Dean v. Chamberlin

6 Duer 691 | The Superior Court of New York City | 1857

By the Court. Slosson, J.

This is an appeal from an order at Special Term, sustaining a demurrer to the complaint for want of parties.

The action is plainly one for an account. The prayer of the complaint is for an accounting. The plaintiff treats it as an action at law to recover a specific amount, yet admits, in his complaint, that the amount of the moneys collected and received by the defendant, and to one-eleventh of which he is entitled, is unknown to him, and that the amount due him can only be ascertained on *694the rendering of an account by the defendant. It is not the case of a suit to recover an admitted balance or share after an accounting, nor to recover a fixed proportion of a sum certain, as where one of two joint owners of a chattel sells it for a round sum and receives the proceeds, in which case the other may have his action at law. (Cochran v. Carrington, 25 Wend. 409.)

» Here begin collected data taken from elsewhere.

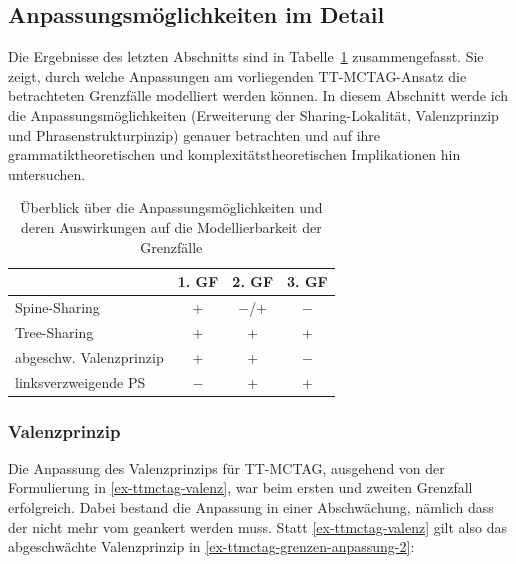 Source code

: \subsection{Anpassungsmöglichkeiten im Detail} \label{sec-ttmctag-grenzen-anpassung}

Die Ergebnisse des letzten Abschnitts sind in Tabelle~\ref{tab-ttmctag-grenzen-anpassung-1} zusammengefasst. Sie zeigt, durch welche Anpassungen am vorliegenden TT-MCTAG-Ansatz die betrachteten Grenzfälle modelliert werden können. In diesem Abschnitt werde ich die Anpassungsmöglichkeiten (Erweiterung der Sharing-Lokalität, Valenzprinzip und Phrasenstrukturpinzip) genauer betrachten und auf ihre grammatiktheoretischen und komplexitätstheoretischen Implikationen hin untersuchen. 

\begin{table}[ht]
\begin{center}

\begin{tabular}{l|ccc}
 & 1. GF & 2. GF & 3. GF \\
\hline
Spine-Sharing & + & $-$/+ & $-$ \\ 
Tree-Sharing & + & + & + \\
abgeschw. Valenzprinzip & + & + & $-$ \\
linksverzweigende PS & $-$ & + & +  
\end{tabular}

\end{center}
\caption{\label{tab-ttmctag-grenzen-anpassung-1}Überblick über die Anpassungsmöglichkeiten und deren Auswirkungen auf die Modellierbarkeit der Grenzfälle}
\end{table}



\subsubsection*{Valenzprinzip}

Die Anpassung des Valenzprinzips für TT-MCTAG, ausgehend von der Formulierung in \ref{ex-ttmctag-valenz}, war beim ersten und zweiten Grenzfall erfolgreich. Dabei bestand die Anpassung in einer Abschwächung, nämlich dass der  nicht mehr vom  geankert werden muss. Statt \ref{ex-ttmctag-valenz} gilt also das ab\-ge\-schwäch\-te Valenzprinzip in \ref{ex-ttmctag-grenzen-anpassung-2}:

In an equitable action the general rule is that all persons are to be made parties, if practicable, who have a legal or equitable interest in the subject matter of the suit, and may be affected by the judgment, and who are within the jurisdiction of the court. (2 Story’s Eq. Juris. 741-2; Cooper’s Eq. Pl. 33.) One object is to protect the defendant and prevent a multiplicity of writs.

In Hallet v. Hallet, (2 Paige, p. 19,) Chancellor Walworth states this to be the rule: That if it appears, on the face of the plaintiff’s bill, that an account of the whole fund must be taken, and that there are other parties interested in the distribution thereof, to whom the defendant would be bound to render a similar account, the latter may object that all who have a common interest with the plaintiff are not before the court.”

In cases where it would be practically inconvenient to make all who have an interest in the fund parties in fact, the plaintiff, under the old practice, was allowed to file the Tpill in his own behalf and in behalf of all others standing in the same situation with himself, who might elect to come in and be made parties, and bear their portion of the expenses.

In the present case there are nine other harbor-masters, besides the plaintiff and defendant, equally interested in the fund. If one may sue for his proportion, each of the others may also sue.

Under the act under which they were appointed, (March 16, 1850,) the fees collected belonged to all, though each was entitled to an equal proportion. The defendant was appointed by each of them, as is alleged, to collect certain fees and, as is alleged, agreed to account and pay to each one, severally, his proportion. It would be straining the sense of this phraseology, I think, to construe it as an agreement by the defendant to render to each one a separate account of his stewardship. The natural and proper meaning of the undertaking is, that he would render to all who had employed him an account of the moneys he should collect, and pay to each his several proportion. After such an accounting, an assumpsit *695would lie by each for his share. But, if the language be taken literally, still if the court sees that a multiplicity of suits will be avoided by making all parties to a single action, it will require them to be brought in.

As the sum to be divided is not ascertained, each party has an interest in having the exact amount determined. It is true the defendant cannot be made to account for more than he has received, but he has a right to say that he ought not to beputto the proof of that more than once.

If the complaint had alleged that all the other harbor-masters had been paid their proportions the case would be different, but this cannot be inferred; on the contrary, the silence of the complaint on that point, in connection with the allegations which show that others were equally interested with the plaintiff in the fund, and that the defendant has never accounted for what he has received, necessarily implies that he is still indebted to all.

We think the demurrer for defect of parties, well taken.

Order affirmed, with costs of appeal.